United Behavioral Health (UBH) and the Alcatel-Lucent Medical Expense Plan, an employee health plan now owned by Nokia, have filed a petition for a writ of certiorari before the U.S. Supreme Court. They are seeking to overturn a decision of the U.S. Court of Appeals for the Tenth Circuit affirming Utah’s court ruling against them for failing to cover a middle school student’s inpatient mental health treatment and awarding the family benefits. The case is United Behavioral Health et al. v. David K. et al., case number 23-586, Supreme Court of the United States.
A three-judge panel of the Tenth Circuit found that UBH had improperly handled and denied the family’s claim for inpatient mental health benefits for their daughter, Amy K., because it had failed to conduct a full and fair review of their claim. The company’s review, which failed to acknowledge the opinion of Amy’s doctors, resulted in the approval of a three-month inpatient stay instead of the 12-month inpatient stay recommended by her doctors after repeated hospitalizations from multiple suicide attempts.
Amy’s family first filed suit against UBH and the plan in 2017. The family notified the court of Amy’s death just days before the oral argument in UBH’s appeal before the Tenth Circuit in October 2022. Ultimately, the Tenth Circuit panel not only upheld the Utah trial court’s June 2021 decision to award the family damages but also refused to remand the claims to the plan administrator, finding it unnecessary due to its arbitrary and capricious actions.

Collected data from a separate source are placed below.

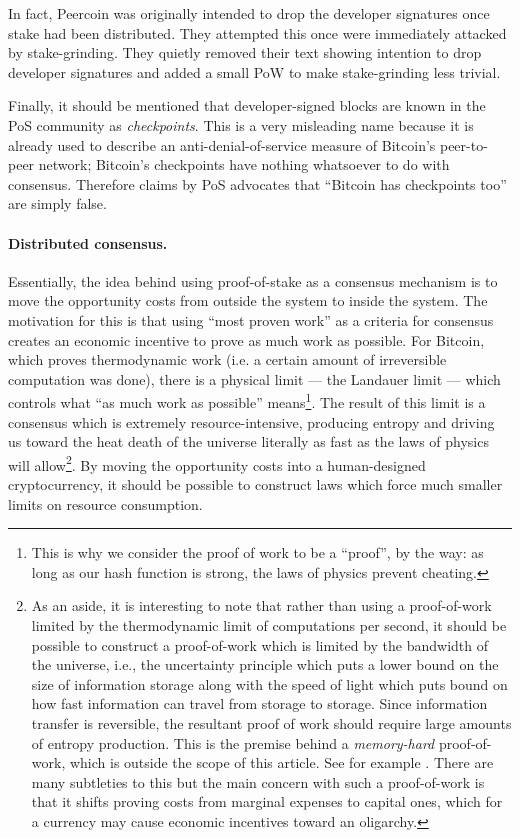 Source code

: \documentclass[letterpaper]{article}
\begin{document}
In fact, Peercoin was originally intended to drop the developer signatures once stake
had been distributed. They attempted this once were immediately attacked by stake-grinding.
They quietly removed their text showing intention to drop developer signatures and added
a small PoW to make stake-grinding less trivial.

Finally, it should be mentioned that developer-signed blocks are known in the PoS
community as \emph{checkpoints}. This is a very misleading name because it is already
used to describe an anti-denial-of-service measure of Bitcoin's peer-to-peer network;
Bitcoin's checkpoints have nothing whatsoever to do with consensus. Therefore claims
by PoS advocates that ``Bitcoin has checkpoints too'' are simply false.

\paragraph{Distributed consensus.}
Essentially, the idea behind using proof-of-stake as a consensus mechanism is to
move the opportunity costs from outside the system to inside the system. The
motivation for this is that using ``most proven work'' as a criteria for consensus
creates an economic incentive to prove as much work as possible. For Bitcoin, which
proves thermodynamic work (i.e. a certain amount of irreversible computation was
done), there is a physical limit --- the Landauer limit --- which controls what
``as much work as possible'' means\footnote{This is why we consider the proof of work to
be a ``proof'', by the way: as long as our hash function is strong, the laws of
physics prevent cheating.}. The result
of this limit is a consensus which is
extremely resource-intensive, producing entropy and driving us toward the heat death
of the universe literally as fast as the laws of physics will allow\footnote{As an
aside, it is interesting
to note that rather than using a proof-of-work limited
by the thermodynamic limit of computations per second, it should be possible to
construct a proof-of-work which is limited by the bandwidth of the universe, i.e.,
the uncertainty principle which puts a lower bound on the size of information storage
along with the speed of light which puts bound on how fast information can travel from
storage to storage. Since information transfer is reversible, the resultant proof of
work should require large amounts of entropy production. This is the premise behind a
\emph{memory-hard} proof-of-work, which is outside the scope of this article. See
for example \cite{tromp}. There are many subtleties to this but the main
concern with such a proof-of-work is that it shifts proving costs from marginal
expenses to capital ones, which for a currency may cause economic incentives toward
an oligarchy.}.
By moving the opportunity costs into a human-designed cryptocurrency, it should be
possible to construct laws which force much smaller limits on resource consumption.
\end{document}
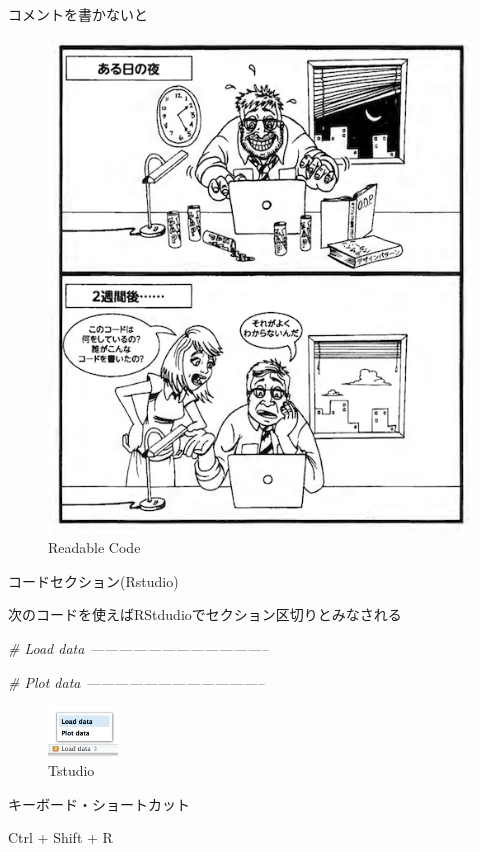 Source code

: \documentclass[ignorenonframetext,]{beamer}
\newenvironment{Shaded}{\begin{snugshade}}{\end{snugshade}}
\newcommand{\CommentTok}[1]{\textcolor[rgb]{0.56,0.35,0.01}{\textit{#1}}}
\begin{document}
\begin{frame}{コメントを書かないと}

\begin{figure}
\centering
\includegraphics{../img/2018-1-2-9-readable-code.png}
\caption{Readable Code}
\end{figure}

\end{frame}

\begin{frame}[fragile]{コードセクション(Rstudio)}

次のコードを使えばRStdudioでセクション区切りとみなされる

\begin{Shaded}
\begin{Highlighting}[]
\CommentTok{# Load data --------------------------------------}

\CommentTok{# Plot data --------------------------------------}
\end{Highlighting}
\end{Shaded}

\begin{figure}
\centering
\includegraphics[width=0.72917in]{../img/rstudio-nav.png}
\caption{Tstudio}
\end{figure}

\begin{block}{キーボード・ショートカット}

Ctrl + Shift + R

\end{block}

\end{frame}
\end{document}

In its cert petition, UBH argues that courts cannot impose requirements on ERISA plan administrators that neither Congress nor the U.S. Department of Labor (DOL) have imposed. More specifically, UBH argues that the court cannot require it to explain why it disagrees with the claimant’s treating physician’s recommendations. According to UBH, the panel’s holding in this respect directly contradicts the U.S. Supreme Court’s ruling in Black & Decker Disability Plan v. Nord and decisions of the Second, Fifth, Ninth, and Eleventh Circuit Courts of Appeal.
UBH acknowledged that the DOL could adopt regulations requiring plans to discuss treating provider options in its decisions, as it did by amending its disability regulations 13 years ago. However, the DOL amended only its disability regulations, not its health benefits regulations.
UBH also challenged the Tenth Circuit panel’s refusal to consider portions of the administrative record under the arbitrary and capricious standard of review. The company claimed that the panel’s decision changed the judicial review process used by most circuits and undermined congressional intent to explain benefits decisions in simple and understandable terms. According to UBH, these changes increase the burdens on the benefits plans.